The task → All lines with the word "which" in the material below are required.

Extracted material →

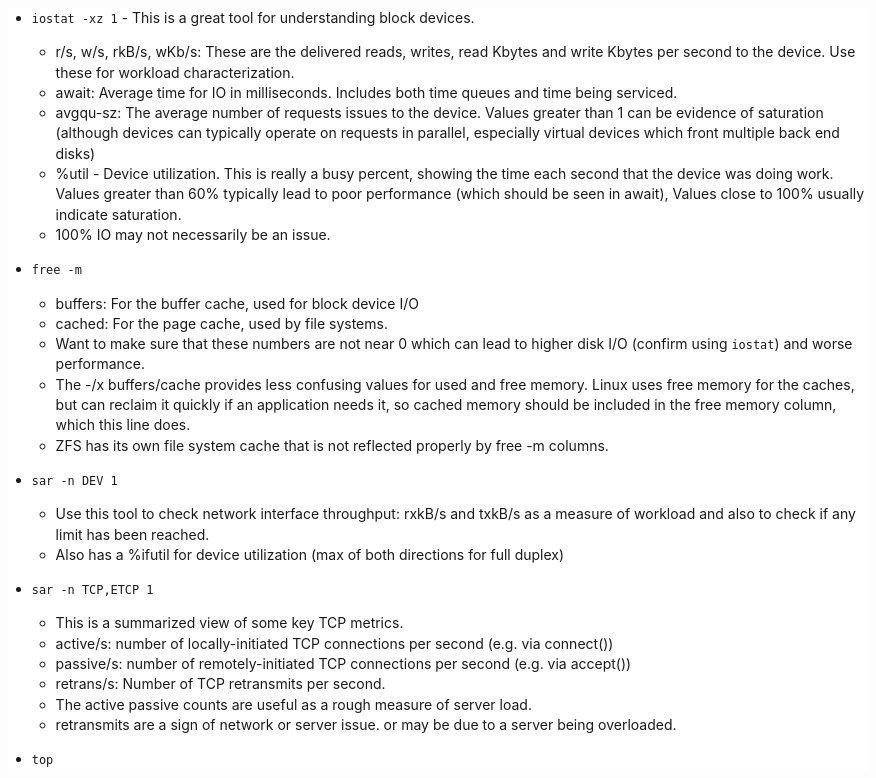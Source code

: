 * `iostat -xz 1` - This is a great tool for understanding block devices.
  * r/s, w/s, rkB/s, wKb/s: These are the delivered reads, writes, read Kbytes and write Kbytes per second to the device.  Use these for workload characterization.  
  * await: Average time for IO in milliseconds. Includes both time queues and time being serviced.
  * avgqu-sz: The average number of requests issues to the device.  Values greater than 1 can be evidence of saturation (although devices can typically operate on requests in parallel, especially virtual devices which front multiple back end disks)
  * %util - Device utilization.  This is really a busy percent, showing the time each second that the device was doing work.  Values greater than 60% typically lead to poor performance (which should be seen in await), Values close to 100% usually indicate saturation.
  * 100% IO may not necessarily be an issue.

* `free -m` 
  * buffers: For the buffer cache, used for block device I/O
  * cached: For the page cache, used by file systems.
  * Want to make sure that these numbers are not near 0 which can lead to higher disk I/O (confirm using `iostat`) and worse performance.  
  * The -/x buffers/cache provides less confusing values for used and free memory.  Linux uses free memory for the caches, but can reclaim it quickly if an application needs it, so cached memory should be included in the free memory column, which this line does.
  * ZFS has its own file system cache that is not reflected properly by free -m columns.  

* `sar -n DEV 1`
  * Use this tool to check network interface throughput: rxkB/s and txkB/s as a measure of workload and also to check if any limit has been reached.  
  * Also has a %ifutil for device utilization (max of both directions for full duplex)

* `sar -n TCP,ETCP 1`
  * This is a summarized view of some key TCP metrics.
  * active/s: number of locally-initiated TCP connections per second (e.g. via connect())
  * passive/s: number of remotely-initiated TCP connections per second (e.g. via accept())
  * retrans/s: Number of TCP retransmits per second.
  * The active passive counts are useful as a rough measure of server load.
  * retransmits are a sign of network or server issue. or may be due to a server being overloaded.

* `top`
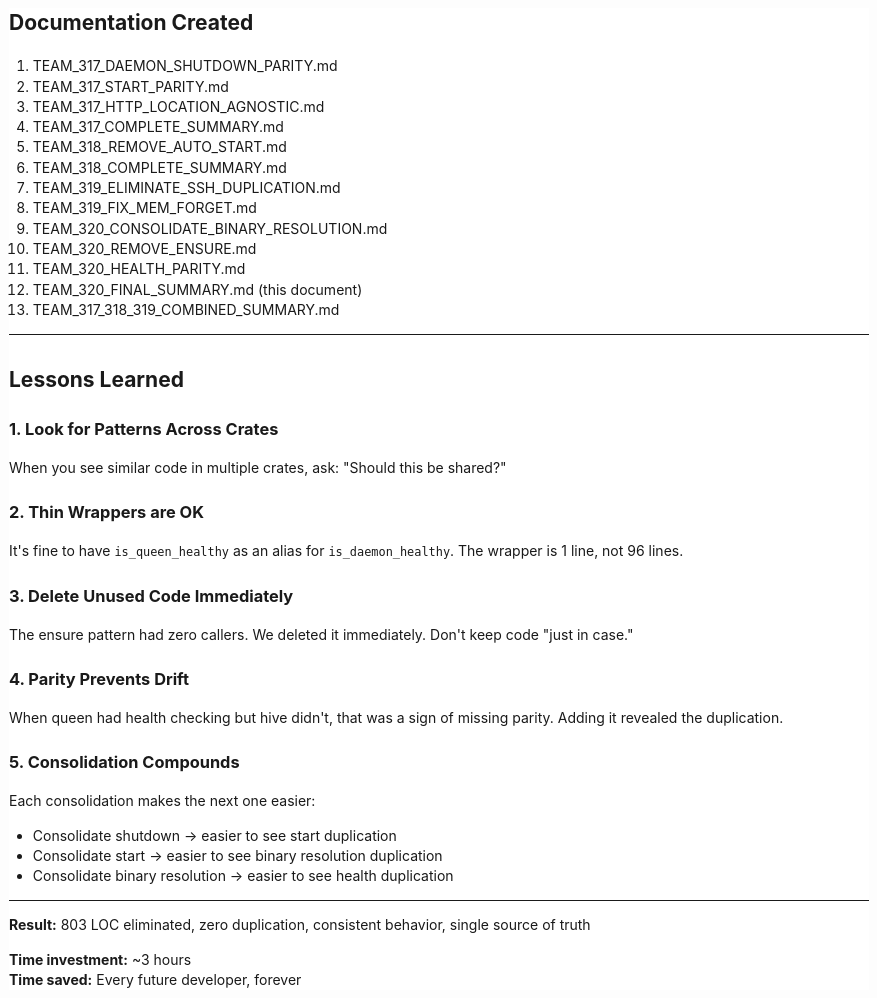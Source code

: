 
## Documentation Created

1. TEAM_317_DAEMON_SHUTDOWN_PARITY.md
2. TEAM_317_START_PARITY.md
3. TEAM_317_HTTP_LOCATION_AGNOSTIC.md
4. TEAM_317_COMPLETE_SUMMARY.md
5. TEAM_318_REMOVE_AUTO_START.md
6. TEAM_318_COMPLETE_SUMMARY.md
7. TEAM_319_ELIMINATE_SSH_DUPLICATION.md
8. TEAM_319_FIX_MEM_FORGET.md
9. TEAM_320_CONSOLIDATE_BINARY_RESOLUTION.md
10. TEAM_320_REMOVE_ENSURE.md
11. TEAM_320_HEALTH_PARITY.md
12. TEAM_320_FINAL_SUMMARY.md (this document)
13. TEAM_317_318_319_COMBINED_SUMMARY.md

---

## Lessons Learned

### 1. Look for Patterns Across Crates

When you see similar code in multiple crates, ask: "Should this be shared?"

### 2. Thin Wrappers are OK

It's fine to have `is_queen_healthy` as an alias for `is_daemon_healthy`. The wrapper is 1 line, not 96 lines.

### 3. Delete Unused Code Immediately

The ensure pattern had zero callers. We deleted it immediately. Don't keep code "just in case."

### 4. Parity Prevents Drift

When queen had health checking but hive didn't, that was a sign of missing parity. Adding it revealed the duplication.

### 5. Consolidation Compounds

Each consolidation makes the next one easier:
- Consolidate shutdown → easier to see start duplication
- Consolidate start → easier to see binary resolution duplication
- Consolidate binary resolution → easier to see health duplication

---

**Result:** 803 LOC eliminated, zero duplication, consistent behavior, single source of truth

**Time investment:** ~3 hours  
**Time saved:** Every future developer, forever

Solution →
  * avgqu-sz: The average number of requests issues to the device.  Values greater than 1 can be evidence of saturation (although devices can typically operate on requests in parallel, especially virtual devices which front multiple back end disks)
  * %util - Device utilization.  This is really a busy percent, showing the time each second that the device was doing work.  Values greater than 60% typically lead to poor performance (which should be seen in await), Values close to 100% usually indicate saturation.
  * Want to make sure that these numbers are not near 0 which can lead to higher disk I/O (confirm using `iostat`) and worse performance.  
  * The -/x buffers/cache provides less confusing values for used and free memory.  Linux uses free memory for the caches, but can reclaim it quickly if an application needs it, so cached memory should be included in the free memory column, which this line does.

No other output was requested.